On Friday, German Chancellor Angela Merkel opposed critics of the country’s slow-motion COVID-19 vaccine rollout, saying the vast vaccination centers set up last year will be full by April.
In an interview with the public broadcaster ZDF, Merkel admitted there was “disappointment” at the slow start, but insisted that it was surprising that there was a vaccine just one year after the virus was first discovered.
“This is a huge achievement that no one expected,” she said. “So we did not state clearly enough that there would not be enough vaccines for everyone to start with.”
Germany began vaccinating elderly people in December and has so far had around 3.8 million injections. But the huge vaccination centers set up in exhibition halls and sports arenas saw very few patients, as many shots were given to people in nursing homes or hospitals.
The government said deliveries of the three vaccines that have already been approved will be ramped up in the coming weeks, and that by Easter, all people in the highest priority group will be offered a dose.
Merkel said: “These centers will be at full capacity at the end of March, April.” “We will struggle to get all (vaccines) given after that, but in the first weeks there was a shortage and some people expected differently.”
She rejected claims that the European Union was stingy when it came to requesting vaccines last year, saying that the much faster spread in Britain and the United States “was not a matter of money.”
Some of the frustration in Germany is due to the fact that the first vaccine, made by German company BioNTech and its American partner, Pfizer, was not licensed in the European Union until weeks after it received the green light in Britain and America. A second German company, CureVac, announced Friday that it has requested a rolling review of its vaccine data with the European Medicines Agency with the goal of obtaining prompt authorization.
The Germans were also alarmed by widespread accounts of people skipping the vaccine queue.

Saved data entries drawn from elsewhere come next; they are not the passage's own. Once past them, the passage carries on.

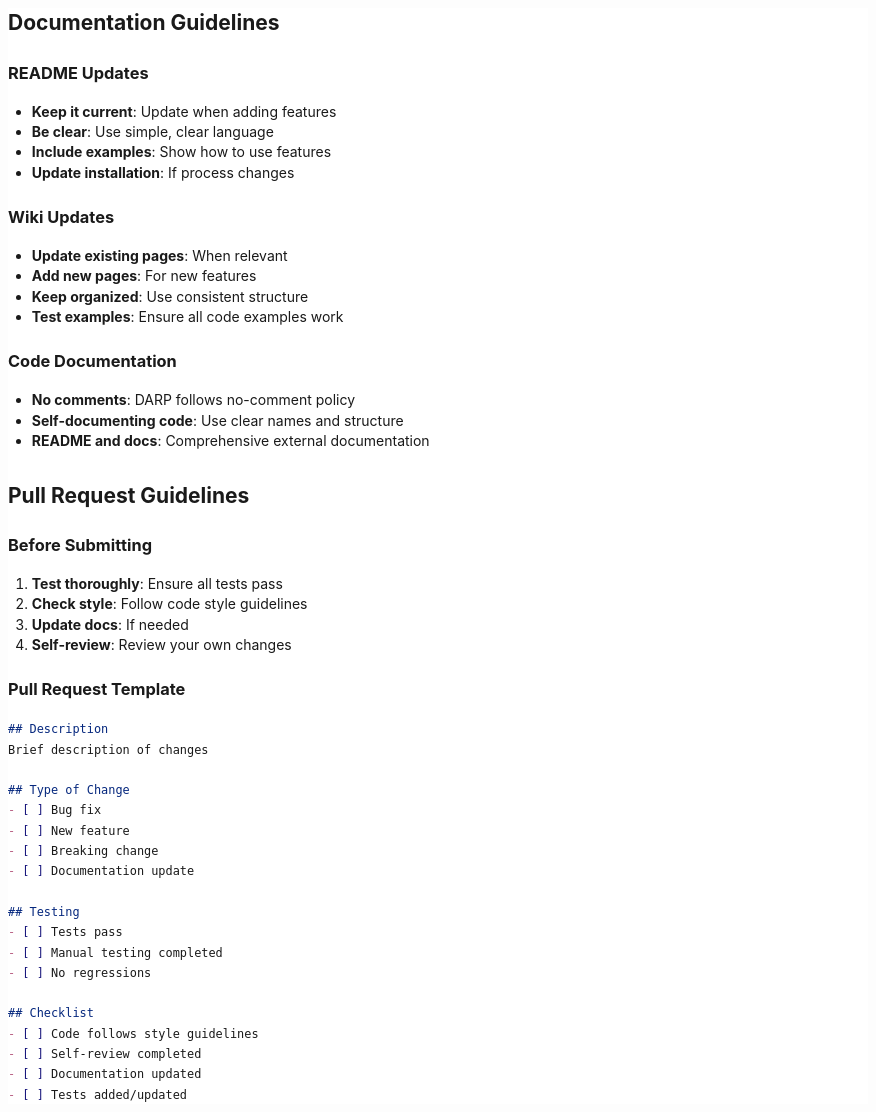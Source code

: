 ## Documentation Guidelines

### README Updates

- **Keep it current**: Update when adding features
- **Be clear**: Use simple, clear language
- **Include examples**: Show how to use features
- **Update installation**: If process changes

### Wiki Updates

- **Update existing pages**: When relevant
- **Add new pages**: For new features
- **Keep organized**: Use consistent structure
- **Test examples**: Ensure all code examples work

### Code Documentation

- **No comments**: DARP follows no-comment policy
- **Self-documenting code**: Use clear names and structure
- **README and docs**: Comprehensive external documentation

## Pull Request Guidelines

### Before Submitting

1. **Test thoroughly**: Ensure all tests pass
2. **Check style**: Follow code style guidelines
3. **Update docs**: If needed
4. **Self-review**: Review your own changes

### Pull Request Template

```markdown
## Description
Brief description of changes

## Type of Change
- [ ] Bug fix
- [ ] New feature
- [ ] Breaking change
- [ ] Documentation update

## Testing
- [ ] Tests pass
- [ ] Manual testing completed
- [ ] No regressions

## Checklist
- [ ] Code follows style guidelines
- [ ] Self-review completed
- [ ] Documentation updated
- [ ] Tests added/updated
```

On Friday, the term “ Impfdraengler ” – which is German for someone who skips others to get a vaccine – went viral on social media after reports that hospital heads, mayors and even a Catholic bishop in Augsburg got a chance in front of doctors and nurses.
German Health Minister Jens Spahn told reporters that the government will discuss with Parliament “whether the sanctions in this area are reasonable.”

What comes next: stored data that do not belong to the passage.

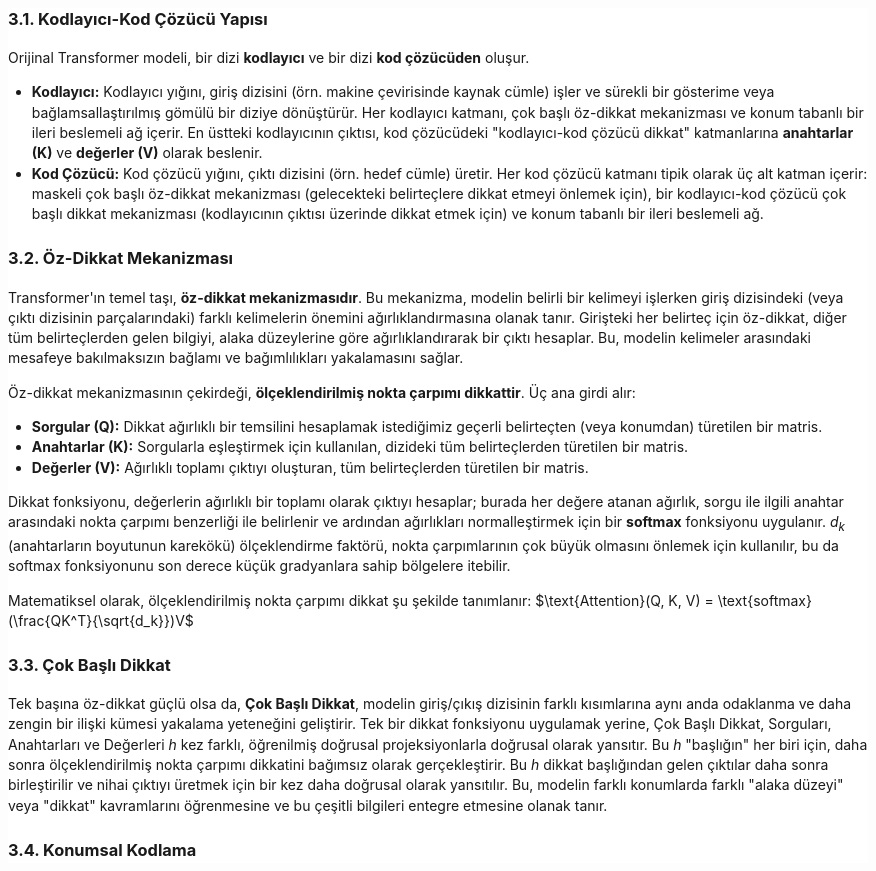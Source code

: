 <a name="31-kodlayıcı-kod-çözücü-yapısı"></a>
### 3.1. Kodlayıcı-Kod Çözücü Yapısı

Orijinal Transformer modeli, bir dizi **kodlayıcı** ve bir dizi **kod çözücüden** oluşur.
*   **Kodlayıcı:** Kodlayıcı yığını, giriş dizisini (örn. makine çevirisinde kaynak cümle) işler ve sürekli bir gösterime veya bağlamsallaştırılmış gömülü bir diziye dönüştürür. Her kodlayıcı katmanı, çok başlı öz-dikkat mekanizması ve konum tabanlı bir ileri beslemeli ağ içerir. En üstteki kodlayıcının çıktısı, kod çözücüdeki "kodlayıcı-kod çözücü dikkat" katmanlarına **anahtarlar (K)** ve **değerler (V)** olarak beslenir.
*   **Kod Çözücü:** Kod çözücü yığını, çıktı dizisini (örn. hedef cümle) üretir. Her kod çözücü katmanı tipik olarak üç alt katman içerir: maskeli çok başlı öz-dikkat mekanizması (gelecekteki belirteçlere dikkat etmeyi önlemek için), bir kodlayıcı-kod çözücü çok başlı dikkat mekanizması (kodlayıcının çıktısı üzerinde dikkat etmek için) ve konum tabanlı bir ileri beslemeli ağ.

<a name="32-öz-dikkat-mekanizması"></a>
### 3.2. Öz-Dikkat Mekanizması

Transformer'ın temel taşı, **öz-dikkat mekanizmasıdır**. Bu mekanizma, modelin belirli bir kelimeyi işlerken giriş dizisindeki (veya çıktı dizisinin parçalarındaki) farklı kelimelerin önemini ağırlıklandırmasına olanak tanır. Girişteki her belirteç için öz-dikkat, diğer tüm belirteçlerden gelen bilgiyi, alaka düzeylerine göre ağırlıklandırarak bir çıktı hesaplar. Bu, modelin kelimeler arasındaki mesafeye bakılmaksızın bağlamı ve bağımlılıkları yakalamasını sağlar.

Öz-dikkat mekanizmasının çekirdeği, **ölçeklendirilmiş nokta çarpımı dikkattir**. Üç ana girdi alır:
*   **Sorgular (Q):** Dikkat ağırlıklı bir temsilini hesaplamak istediğimiz geçerli belirteçten (veya konumdan) türetilen bir matris.
*   **Anahtarlar (K):** Sorgularla eşleştirmek için kullanılan, dizideki tüm belirteçlerden türetilen bir matris.
*   **Değerler (V):** Ağırlıklı toplamı çıktıyı oluşturan, tüm belirteçlerden türetilen bir matris.

Dikkat fonksiyonu, değerlerin ağırlıklı bir toplamı olarak çıktıyı hesaplar; burada her değere atanan ağırlık, sorgu ile ilgili anahtar arasındaki nokta çarpımı benzerliği ile belirlenir ve ardından ağırlıkları normalleştirmek için bir **softmax** fonksiyonu uygulanır. $d_k$ (anahtarların boyutunun karekökü) ölçeklendirme faktörü, nokta çarpımlarının çok büyük olmasını önlemek için kullanılır, bu da softmax fonksiyonunu son derece küçük gradyanlara sahip bölgelere itebilir.

Matematiksel olarak, ölçeklendirilmiş nokta çarpımı dikkat şu şekilde tanımlanır:
$\text{Attention}(Q, K, V) = \text{softmax}(\frac{QK^T}{\sqrt{d_k}})V$

<a name="33-çok-başlı-dikkat"></a>
### 3.3. Çok Başlı Dikkat

Tek başına öz-dikkat güçlü olsa da, **Çok Başlı Dikkat**, modelin giriş/çıkış dizisinin farklı kısımlarına aynı anda odaklanma ve daha zengin bir ilişki kümesi yakalama yeteneğini geliştirir. Tek bir dikkat fonksiyonu uygulamak yerine, Çok Başlı Dikkat, Sorguları, Anahtarları ve Değerleri $h$ kez farklı, öğrenilmiş doğrusal projeksiyonlarla doğrusal olarak yansıtır. Bu $h$ "başlığın" her biri için, daha sonra ölçeklendirilmiş nokta çarpımı dikkatini bağımsız olarak gerçekleştirir. Bu $h$ dikkat başlığından gelen çıktılar daha sonra birleştirilir ve nihai çıktıyı üretmek için bir kez daha doğrusal olarak yansıtılır. Bu, modelin farklı konumlarda farklı "alaka düzeyi" veya "dikkat" kavramlarını öğrenmesine ve bu çeşitli bilgileri entegre etmesine olanak tanır.

<a name="34-konumsal-kodlama"></a>
### 3.4. Konumsal Kodlama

Patient rights activists warned SPAN last year that Germany’s complex vaccination system could open the door to corruption and queue, but the Health Ministry has rejected repeated calls for criminal sanctions.
In her ZDF interview, Merkel expressed regret for being very careful in ordering face masks during the early phase of the pandemic last year, then hesitating to impose a second lockdown when infection numbers spiked again after the summer.
“With hindsight, of course we were very hesitant in the fall,” she said. “I didn’t have a good feeling at the time, but I supported the decision (to postpone the lockdown).”
Merkel and the governors of Germany’s 16 states agreed on Wednesday to extend the current closures of stores and most public establishments until March 7, although schools and hairdressers will be able to open their doors soon.
The 7-day rolling average of daily new confirmed cases in Germany has decreased over the past two weeks, going from about 15 new cases per 100,000 people on January 28 to less than 10 new cases per 100,000 people on February 11th.